Charles also knew she did not ride or hunt. It was in the media before their wedding for one thing. So there should not have been a great surprise on his part.

Double post auto-merged: November 09, 2017, 11:47:03 PM


Quote from: amabel on November 09, 2017, 02:27:41 PM
I think it was inevitable. I don't believe a longer courtship would have really made any difference.  But I m not sure if had they waited a couple of years to start a baby, as young royal couples do today, would it have maybe reduced Di's stress levels and MAYBE given them a chance of a better start to the marriage.  I tend to think it was pretty hopeless, as a marriage but you never know.  I think they were botht keen to start a family, and problaby both hoped it would give them an interest in common when they were realising that they had not got much... But I'm sure that her being ill with bulimia, and anxiety, and depression and then getting pregnant and feeling ill and tired and worried, on top of all the other problems may have really been the tipping point.

Double post auto-merged: November 09, 2017, 02:30:15 PM

I don't see that he was dishonest/whatever about his expectations of the relationship.  He had said often that HIS marriage had to last and that a friendship-partnership was what he felt was the best basis for a marriage.  He did as far as I know tell her that he had loved other women, including CaMilla, but that he now loved her. 


Charles did not tell this to his biographers (Dimbleby and Bedell Smith).
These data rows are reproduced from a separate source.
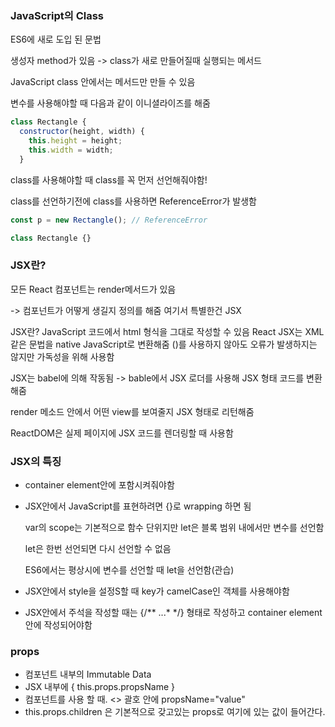### JavaScript의 Class

ES6에 새로 도입 된 문법

생성자 method가 있음 -> class가 새로 만들어질때 실행되는 메서드

JavaScript class 안에서는 메서드만 만들 수 있음

변수를 사용해야할 때 다음과 같이 이니셜라이즈를 해줌

```javascript
class Rectangle {
  constructor(height, width) {
    this.height = height;
    this.width = width;
  }
```



class를 사용해야할 때 class를 꼭 먼저 선언해줘야함!

class를 선언하기전에 class를 사용하면 ReferenceError가 발생함

```javascript
const p = new Rectangle(); // ReferenceError

class Rectangle {}
```



### JSX란?

모든 React 컴포넌트는 render메서드가 있음

-> 컴포넌트가 어떻게 생길지 정의를 해줌 여기서 특별한건 JSX

JSX란? JavaScript 코드에서 html 형식을 그대로 작성할 수 있음 React JSX는 XML같은 문법을 native JavaScript로 변환해줌 ()를 사용하지 않아도 오류가 발생하지는 않지만 가독성을 위해 사용함

JSX는 babel에 의해 작동됨 -> bable에서 JSX 로더를 사용해 JSX 형태 코드를 변환해줌



render 메소드 안에서 어떤 view를 보여줄지 JSX 형태로 리턴해줌

ReactDOM은 실제 페이지에 JSX 코드를 렌더링할 때 사용함



### JSX의 특징

- container element안에 포함시켜줘야함

- JSX안에서 JavaScript를 표현하려면 {}로 wrapping 하면 됨

  var의 scope는 기본적으로 함수 단위지만 let은 블록 범위 내에서만 변수를 선언함

  let은 한번 선언되면 다시 선언할 수 없음

  ES6에서는 평상시에 변수를 선언할 때 let을 선언함(관습)

- JSX안에서  style을 설정S할 때 key가 camelCase인 객체를 사용해야함

- JSX안에서 주석을 작성할 때는 {/** ...* */}  형태로 작성하고 container element 안에 작성되어야함



### props

- 컴포넌트 내부의 Immutable Data
- JSX 내부에 { this.props.propsName }
- 컴포넌트를 사용 할 때. <> 괄호 안에 propsName="value"
- this.props.children 은 기본적으로 갖고있는 props로 <Cpnt>여기에 있는 값이 들어간다.</cpnt>









 



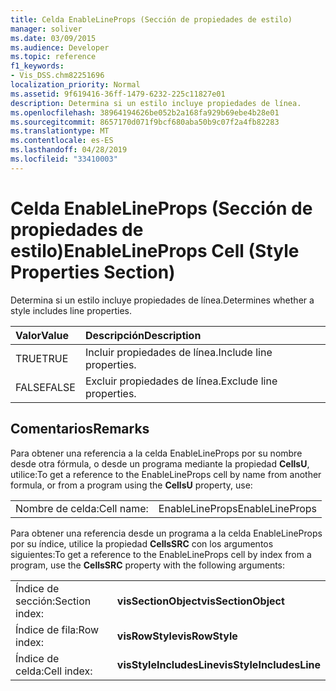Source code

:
 ```yaml
---
title: Celda EnableLineProps (Sección de propiedades de estilo)
manager: soliver
ms.date: 03/09/2015
ms.audience: Developer
ms.topic: reference
f1_keywords:
- Vis_DSS.chm82251696
localization_priority: Normal
ms.assetid: 9f619416-36ff-1479-6232-225c11827e01
description: Determina si un estilo incluye propiedades de línea.
ms.openlocfilehash: 38964194626be052b2a168fa929b69ebe4b28e01
ms.sourcegitcommit: 8657170d071f9bcf680aba50b9c07f2a4fb82283
ms.translationtype: MT
ms.contentlocale: es-ES
ms.lasthandoff: 04/28/2019
ms.locfileid: "33410003"
---
```

# <a name="enablelineprops-cell-style-properties-section"></a><span data-ttu-id="dcca0-103">Celda EnableLineProps (Sección de propiedades de estilo)</span><span class="sxs-lookup"><span data-stu-id="dcca0-103">EnableLineProps Cell (Style Properties Section)</span></span>

<span data-ttu-id="dcca0-104">Determina si un estilo incluye propiedades de línea.</span><span class="sxs-lookup"><span data-stu-id="dcca0-104">Determines whether a style includes line properties.</span></span>
  
|<span data-ttu-id="dcca0-105">**Valor**</span><span class="sxs-lookup"><span data-stu-id="dcca0-105">**Value**</span></span>|<span data-ttu-id="dcca0-106">**Descripción**</span><span class="sxs-lookup"><span data-stu-id="dcca0-106">**Description**</span></span>|
|:-----|:-----|
|<span data-ttu-id="dcca0-107">TRUE</span><span class="sxs-lookup"><span data-stu-id="dcca0-107">TRUE</span></span>  <br/> |<span data-ttu-id="dcca0-108">Incluir propiedades de línea.</span><span class="sxs-lookup"><span data-stu-id="dcca0-108">Include line properties.</span></span>  <br/> |
|<span data-ttu-id="dcca0-109">FALSE</span><span class="sxs-lookup"><span data-stu-id="dcca0-109">FALSE</span></span>  <br/> |<span data-ttu-id="dcca0-110">Excluir propiedades de línea.</span><span class="sxs-lookup"><span data-stu-id="dcca0-110">Exclude line properties.</span></span>  <br/> |
   
## <a name="remarks"></a><span data-ttu-id="dcca0-111">Comentarios</span><span class="sxs-lookup"><span data-stu-id="dcca0-111">Remarks</span></span>

<span data-ttu-id="dcca0-112">Para obtener una referencia a la celda EnableLineProps por su nombre desde otra fórmula, o desde un programa mediante la propiedad **CellsU**, utilice:</span><span class="sxs-lookup"><span data-stu-id="dcca0-112">To get a reference to the EnableLineProps cell by name from another formula, or from a program using the **CellsU** property, use:</span></span> 
  
|||
|:-----|:-----|
|<span data-ttu-id="dcca0-113">Nombre de celda:</span><span class="sxs-lookup"><span data-stu-id="dcca0-113">Cell name:</span></span>  <br/> |<span data-ttu-id="dcca0-114">EnableLineProps</span><span class="sxs-lookup"><span data-stu-id="dcca0-114">EnableLineProps</span></span>  <br/> |
   
<span data-ttu-id="dcca0-115">Para obtener una referencia desde un programa a la celda EnableLineProps por su índice, utilice la propiedad **CellsSRC** con los argumentos siguientes:</span><span class="sxs-lookup"><span data-stu-id="dcca0-115">To get a reference to the EnableLineProps cell by index from a program, use the **CellsSRC** property with the following arguments:</span></span> 
  
|||
|:-----|:-----|
|<span data-ttu-id="dcca0-116">Índice de sección:</span><span class="sxs-lookup"><span data-stu-id="dcca0-116">Section index:</span></span>  <br/> |<span data-ttu-id="dcca0-117">**visSectionObject**</span><span class="sxs-lookup"><span data-stu-id="dcca0-117">**visSectionObject**</span></span> <br/> |
|<span data-ttu-id="dcca0-118">Índice de fila:</span><span class="sxs-lookup"><span data-stu-id="dcca0-118">Row index:</span></span>  <br/> |<span data-ttu-id="dcca0-119">**visRowStyle**</span><span class="sxs-lookup"><span data-stu-id="dcca0-119">**visRowStyle**</span></span> <br/> |
|<span data-ttu-id="dcca0-120">Índice de celda:</span><span class="sxs-lookup"><span data-stu-id="dcca0-120">Cell index:</span></span>  <br/> |<span data-ttu-id="dcca0-121">**visStyleIncludesLine**</span><span class="sxs-lookup"><span data-stu-id="dcca0-121">**visStyleIncludesLine**</span></span> <br/> |
   

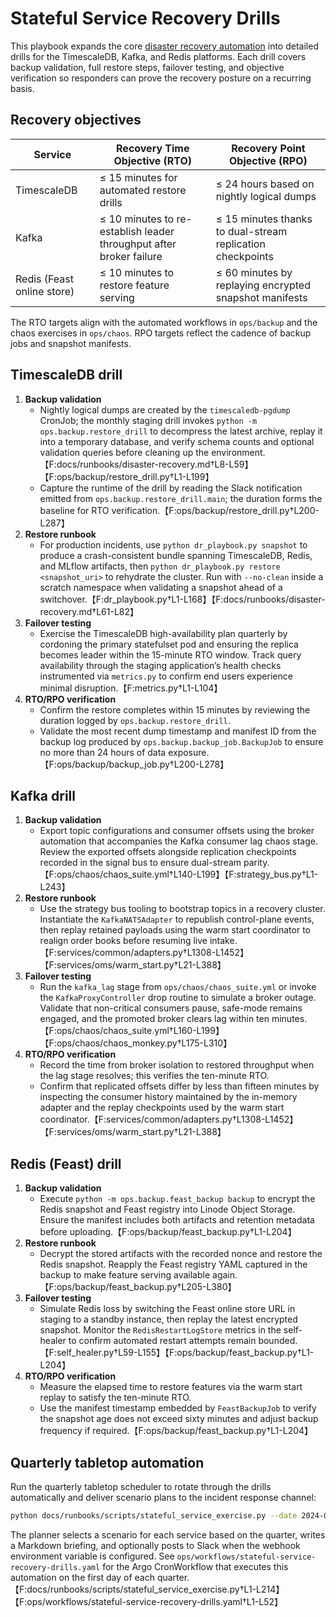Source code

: # Stateful Service Recovery Drills

This playbook expands the core [disaster recovery automation](./disaster-recovery.md)
into detailed drills for the TimescaleDB, Kafka, and Redis platforms. Each drill
covers backup validation, full restore steps, failover testing, and objective
verification so responders can prove the recovery posture on a recurring basis.

## Recovery objectives

| Service     | Recovery Time Objective (RTO) | Recovery Point Objective (RPO) |
| ----------- | ----------------------------- | ------------------------------ |
| TimescaleDB | ≤ 15 minutes for automated restore drills | ≤ 24 hours based on nightly logical dumps |
| Kafka       | ≤ 10 minutes to re-establish leader throughput after broker failure | ≤ 15 minutes thanks to dual-stream replication checkpoints |
| Redis (Feast online store) | ≤ 10 minutes to restore feature serving | ≤ 60 minutes by replaying encrypted snapshot manifests |

The RTO targets align with the automated workflows in `ops/backup` and the
chaos exercises in `ops/chaos`. RPO targets reflect the cadence of backup jobs
and snapshot manifests.

## TimescaleDB drill

1. **Backup validation**  
   * Nightly logical dumps are created by the `timescaledb-pgdump` CronJob; the
     monthly staging drill invokes `python -m ops.backup.restore_drill` to
     decompress the latest archive, replay it into a temporary database, and
     verify schema counts and optional validation queries before cleaning up the
     environment.【F:docs/runbooks/disaster-recovery.md†L8-L59】【F:ops/backup/restore_drill.py†L1-L199】
   * Capture the runtime of the drill by reading the Slack notification emitted
     from `ops.backup.restore_drill.main`; the duration forms the baseline for
     RTO verification.【F:ops/backup/restore_drill.py†L200-L287】
2. **Restore runbook**  
   * For production incidents, use `python dr_playbook.py snapshot` to produce a
     crash-consistent bundle spanning TimescaleDB, Redis, and MLflow artifacts,
     then `python dr_playbook.py restore <snapshot_uri>` to rehydrate the
     cluster. Run with `--no-clean` inside a scratch namespace when validating a
     snapshot ahead of a switchover.【F:dr_playbook.py†L1-L168】【F:docs/runbooks/disaster-recovery.md†L61-L82】
3. **Failover testing**  
   * Exercise the TimescaleDB high-availability plan quarterly by cordoning the
     primary statefulset pod and ensuring the replica becomes leader within the
     15-minute RTO window. Track query availability through the staging
     application’s health checks instrumented via `metrics.py` to confirm end
     users experience minimal disruption.【F:metrics.py†L1-L104】
4. **RTO/RPO verification**  
   * Confirm the restore completes within 15 minutes by reviewing the duration
     logged by `ops.backup.restore_drill`.  
   * Validate the most recent dump timestamp and manifest ID from the backup log
     produced by `ops.backup.backup_job.BackupJob` to ensure no more than 24
     hours of data exposure.【F:ops/backup/backup_job.py†L200-L278】

## Kafka drill

1. **Backup validation**  
   * Export topic configurations and consumer offsets using the broker
     automation that accompanies the Kafka consumer lag chaos stage. Review the
     exported offsets alongside replication checkpoints recorded in the signal
     bus to ensure dual-stream parity.【F:ops/chaos/chaos_suite.yml†L140-L199】【F:strategy_bus.py†L1-L243】
2. **Restore runbook**  
   * Use the strategy bus tooling to bootstrap topics in a recovery cluster.
     Instantiate the `KafkaNATSAdapter` to republish control-plane events, then
     replay retained payloads using the warm start coordinator to realign order
     books before resuming live intake.【F:services/common/adapters.py†L1308-L1452】【F:services/oms/warm_start.py†L21-L388】
3. **Failover testing**  
   * Run the `kafka_lag` stage from `ops/chaos/chaos_suite.yml` or invoke the
     `KafkaProxyController` drop routine to simulate a broker outage. Validate
     that non-critical consumers pause, safe-mode remains engaged, and the
     promoted broker clears lag within ten minutes.【F:ops/chaos/chaos_suite.yml†L160-L199】【F:ops/chaos/chaos_monkey.py†L175-L310】
4. **RTO/RPO verification**  
   * Record the time from broker isolation to restored throughput when the lag
     stage resolves; this verifies the ten-minute RTO.  
   * Confirm that replicated offsets differ by less than fifteen minutes by
     inspecting the consumer history maintained by the in-memory adapter and the
     replay checkpoints used by the warm start coordinator.【F:services/common/adapters.py†L1308-L1452】【F:services/oms/warm_start.py†L21-L388】

## Redis (Feast) drill

1. **Backup validation**  
   * Execute `python -m ops.backup.feast_backup backup` to encrypt the Redis
     snapshot and Feast registry into Linode Object Storage. Ensure the manifest
     includes both artifacts and retention metadata before uploading.【F:ops/backup/feast_backup.py†L1-L204】
2. **Restore runbook**  
   * Decrypt the stored artifacts with the recorded nonce and restore the Redis
     snapshot. Reapply the Feast registry YAML captured in the backup to make
     feature serving available again.【F:ops/backup/feast_backup.py†L205-L380】
3. **Failover testing**  
   * Simulate Redis loss by switching the Feast online store URL in staging to a
     standby instance, then replay the latest encrypted snapshot. Monitor the
     `RedisRestartLogStore` metrics in the self-healer to confirm automated
     restart attempts remain bounded.【F:self_healer.py†L59-L155】【F:ops/backup/feast_backup.py†L1-L204】
4. **RTO/RPO verification**  
   * Measure the elapsed time to restore features via the warm start replay to
     satisfy the ten-minute RTO.  
   * Use the manifest timestamp embedded by `FeastBackupJob` to verify the
     snapshot age does not exceed sixty minutes and adjust backup frequency if
     required.【F:ops/backup/feast_backup.py†L1-L204】

## Quarterly tabletop automation

Run the quarterly tabletop scheduler to rotate through the drills automatically
and deliver scenario plans to the incident response channel:

```bash
python docs/runbooks/scripts/stateful_service_exercise.py --date 2024-07-01 --output ./artifacts/stateful-drill-plan.md
```

The planner selects a scenario for each service based on the quarter, writes a
Markdown briefing, and optionally posts to Slack when the webhook environment
variable is configured. See `ops/workflows/stateful-service-recovery-drills.yaml`
for the Argo CronWorkflow that executes this automation on the first day of each
quarter.【F:docs/runbooks/scripts/stateful_service_exercise.py†L1-L214】【F:ops/workflows/stateful-service-recovery-drills.yaml†L1-L52】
Bedell Smith claims he hoped to "learn to love" Diana which meant he did not love her when he married her. He told Dimbleby he preferred Camilla when he married DIana.

There is no record of Charles telling Diana he "now" loved her after his previous relationships. Diana never said this and neither did Charles.

One thing, Charles may have delayed (if he had the intention of doing so) leaving Diana's bed  if they had waited. He may also have waited if the first children were daughters and tried for the male heir. I think Charles felt himself "old" (and he was rather an old soul in outlook)  when he married and maybe he felt he wanted to start the family with Diana soon after the marriage.

What made it hopeless was Charles preferring another woman. IMO. I think it would have helped if Highgrove did not have such close proximity to Bolehyde, home of the Parker Bowleses.